Northeastern Section - 44th Annual Meeting (22–24 March 2009)

Paper No. 1
Presentation Time: 11:20 AM

FINITE STRAIN AND FLOW KINEMATICS IN THE MIDDLE AND LOWER CRUST DURING THE RIFTING OF GONDWANA


KLEPEIS, Keith A., Department of Geology, Univ of Vermont, Burlington, VT 05405 and BETKA, Paul, Jackson School of Geosciences, University of Texas at Austin, Austin, TX 78722, kklepeis@ZOO.UVM.EDU

Exhumed sections of the middle and lower crust in western New Zealand reveal the type of deformation that occurred within the deep crust during the Cretaceous rifting of Gondwana. We present 3D finite strain and kinematic data from the upper and lower plates of a network of extensional detachment faults that formed during the rifting. The deepest shear zone juxtaposes lower crustal eclogite and garnet granulite facies orthogneiss (P ~17-19 kbar) against mid-crustal upper amphibolite facies schist and gneiss (P ~7-9 kbar). Kinematic analyses indicate that pervasive garnet-granulite fabrics truncate older eclogite facies gneissic foliations and mark the onset of extension and widespread lower crustal flow. Overprinting the eclogite and granulite facies fabrics are a series of upper amphibolite facies ductile shear zones.
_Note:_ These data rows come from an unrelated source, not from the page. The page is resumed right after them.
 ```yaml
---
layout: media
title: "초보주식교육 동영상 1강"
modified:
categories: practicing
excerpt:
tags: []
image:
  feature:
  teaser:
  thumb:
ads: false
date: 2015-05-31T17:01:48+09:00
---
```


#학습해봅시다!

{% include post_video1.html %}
Individual branches of these latter shear zones reach 100 m thick. All shear zones record a symmetric style of lower and mid-crustal extension involving top-down-to-the northeast and -southwest displacements. Finite strain ellipsoids from the deepest part of the system are prolate, reflecting a regime of constriction. Preliminary geochemical data suggest that this deformation occurred with <10% volume loss. Bulk kinematic analyses at the scale of the lower crust confirm coaxial-dominated flow of the lower crust involving constriction and subhorizontal stretching. The constriction produced a regional dome-and-basin fold pattern during extensional denudation of the lower crust. Kinematic and finite strain ellipsoid data from shallower, mid-crustal levels of the crust (P ~7-9 kbar) show a 3D finite strain field that becomes progressively more oblate toward shallower depths, although the kinematic regime remaisn coaxial. We speculate that this vertical change in finite strain state reflects an increase in the importance of fluid transfer mechanisms and in volume loss in the middle-crust compared to the lower crust, which resulted in increased vertical flattening. The data also suggest a vertically coupled lower, middle and upper crust during the rifting of Gondwana.